ABOUT THIS TASK: Of the lines below, copy those that hold the word "unless".

DATA SHOWN:
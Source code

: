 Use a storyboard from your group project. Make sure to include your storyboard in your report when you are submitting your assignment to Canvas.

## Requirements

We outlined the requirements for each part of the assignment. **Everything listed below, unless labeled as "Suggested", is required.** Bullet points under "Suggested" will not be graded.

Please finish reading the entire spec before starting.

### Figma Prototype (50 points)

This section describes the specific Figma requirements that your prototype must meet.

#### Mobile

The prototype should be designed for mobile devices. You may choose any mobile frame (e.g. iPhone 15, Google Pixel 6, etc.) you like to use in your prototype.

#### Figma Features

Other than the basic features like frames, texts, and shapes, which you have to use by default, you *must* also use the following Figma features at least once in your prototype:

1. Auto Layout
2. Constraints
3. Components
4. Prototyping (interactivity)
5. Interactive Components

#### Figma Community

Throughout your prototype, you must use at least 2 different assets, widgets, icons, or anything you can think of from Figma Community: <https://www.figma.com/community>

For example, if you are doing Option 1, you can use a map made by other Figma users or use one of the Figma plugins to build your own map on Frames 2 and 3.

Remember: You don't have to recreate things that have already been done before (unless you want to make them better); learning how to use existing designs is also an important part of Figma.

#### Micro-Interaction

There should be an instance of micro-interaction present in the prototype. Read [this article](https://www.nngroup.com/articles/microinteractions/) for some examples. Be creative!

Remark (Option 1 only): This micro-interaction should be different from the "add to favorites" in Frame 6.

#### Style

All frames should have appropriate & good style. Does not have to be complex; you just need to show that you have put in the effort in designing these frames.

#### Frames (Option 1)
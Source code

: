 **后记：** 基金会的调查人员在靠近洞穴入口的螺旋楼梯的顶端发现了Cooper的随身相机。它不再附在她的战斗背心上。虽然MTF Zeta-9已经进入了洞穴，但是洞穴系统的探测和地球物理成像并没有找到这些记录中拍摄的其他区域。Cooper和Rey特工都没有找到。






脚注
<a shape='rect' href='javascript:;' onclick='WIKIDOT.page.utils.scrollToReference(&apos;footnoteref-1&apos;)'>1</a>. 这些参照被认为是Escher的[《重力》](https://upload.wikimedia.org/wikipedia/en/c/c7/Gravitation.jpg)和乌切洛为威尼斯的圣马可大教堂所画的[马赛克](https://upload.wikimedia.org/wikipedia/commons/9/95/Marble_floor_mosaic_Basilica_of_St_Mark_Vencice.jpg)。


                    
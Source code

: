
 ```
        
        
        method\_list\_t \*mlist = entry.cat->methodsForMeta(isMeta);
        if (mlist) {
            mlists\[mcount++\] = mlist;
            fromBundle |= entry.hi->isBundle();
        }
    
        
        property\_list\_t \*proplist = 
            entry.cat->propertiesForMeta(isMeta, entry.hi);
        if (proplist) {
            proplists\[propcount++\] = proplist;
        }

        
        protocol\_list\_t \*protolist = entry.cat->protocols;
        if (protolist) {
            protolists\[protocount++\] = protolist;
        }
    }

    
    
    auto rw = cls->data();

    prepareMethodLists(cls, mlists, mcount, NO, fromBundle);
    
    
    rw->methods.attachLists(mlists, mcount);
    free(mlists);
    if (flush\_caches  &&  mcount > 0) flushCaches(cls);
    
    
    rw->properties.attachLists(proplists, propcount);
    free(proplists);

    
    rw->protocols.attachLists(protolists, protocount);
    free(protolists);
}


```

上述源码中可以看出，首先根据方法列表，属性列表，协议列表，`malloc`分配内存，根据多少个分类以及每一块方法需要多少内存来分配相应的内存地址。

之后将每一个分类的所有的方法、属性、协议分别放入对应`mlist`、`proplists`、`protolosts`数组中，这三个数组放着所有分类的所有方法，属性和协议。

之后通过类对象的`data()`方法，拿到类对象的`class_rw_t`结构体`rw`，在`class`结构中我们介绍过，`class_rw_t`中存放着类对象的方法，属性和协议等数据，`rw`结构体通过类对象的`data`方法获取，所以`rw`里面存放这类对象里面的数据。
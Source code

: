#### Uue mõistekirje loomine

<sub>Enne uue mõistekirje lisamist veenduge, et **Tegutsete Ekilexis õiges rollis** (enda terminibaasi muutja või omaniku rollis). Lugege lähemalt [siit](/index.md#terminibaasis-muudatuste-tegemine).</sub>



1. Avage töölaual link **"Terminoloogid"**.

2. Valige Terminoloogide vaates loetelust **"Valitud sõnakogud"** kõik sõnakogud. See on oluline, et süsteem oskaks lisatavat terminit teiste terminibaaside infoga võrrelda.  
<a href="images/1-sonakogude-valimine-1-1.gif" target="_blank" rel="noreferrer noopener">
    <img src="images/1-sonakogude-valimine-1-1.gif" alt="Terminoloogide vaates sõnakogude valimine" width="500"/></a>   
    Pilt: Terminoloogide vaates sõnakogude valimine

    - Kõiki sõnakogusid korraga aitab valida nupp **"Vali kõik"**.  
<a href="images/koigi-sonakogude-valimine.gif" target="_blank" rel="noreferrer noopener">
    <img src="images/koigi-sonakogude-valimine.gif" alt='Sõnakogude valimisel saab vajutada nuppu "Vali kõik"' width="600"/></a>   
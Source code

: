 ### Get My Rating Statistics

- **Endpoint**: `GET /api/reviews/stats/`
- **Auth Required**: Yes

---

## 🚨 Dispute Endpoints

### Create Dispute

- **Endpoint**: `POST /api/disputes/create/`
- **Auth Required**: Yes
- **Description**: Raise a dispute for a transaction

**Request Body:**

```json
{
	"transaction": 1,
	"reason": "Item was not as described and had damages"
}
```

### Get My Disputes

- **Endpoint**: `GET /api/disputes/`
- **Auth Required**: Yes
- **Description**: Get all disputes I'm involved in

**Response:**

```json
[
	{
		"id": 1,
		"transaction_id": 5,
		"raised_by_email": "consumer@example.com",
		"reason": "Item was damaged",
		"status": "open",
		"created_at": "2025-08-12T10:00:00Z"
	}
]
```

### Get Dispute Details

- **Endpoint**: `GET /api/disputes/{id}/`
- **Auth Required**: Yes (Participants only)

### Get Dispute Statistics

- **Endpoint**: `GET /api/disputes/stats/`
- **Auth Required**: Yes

SOLUTION FOR THIS PROBLEM:
We outlined the requirements for each part of the assignment. **Everything listed below, unless labeled as "Suggested", is required.** Bullet points under "Suggested" will not be graded.
Remember: You don't have to recreate things that have already been done before (unless you want to make them better); learning how to use existing designs is also an important part of Figma.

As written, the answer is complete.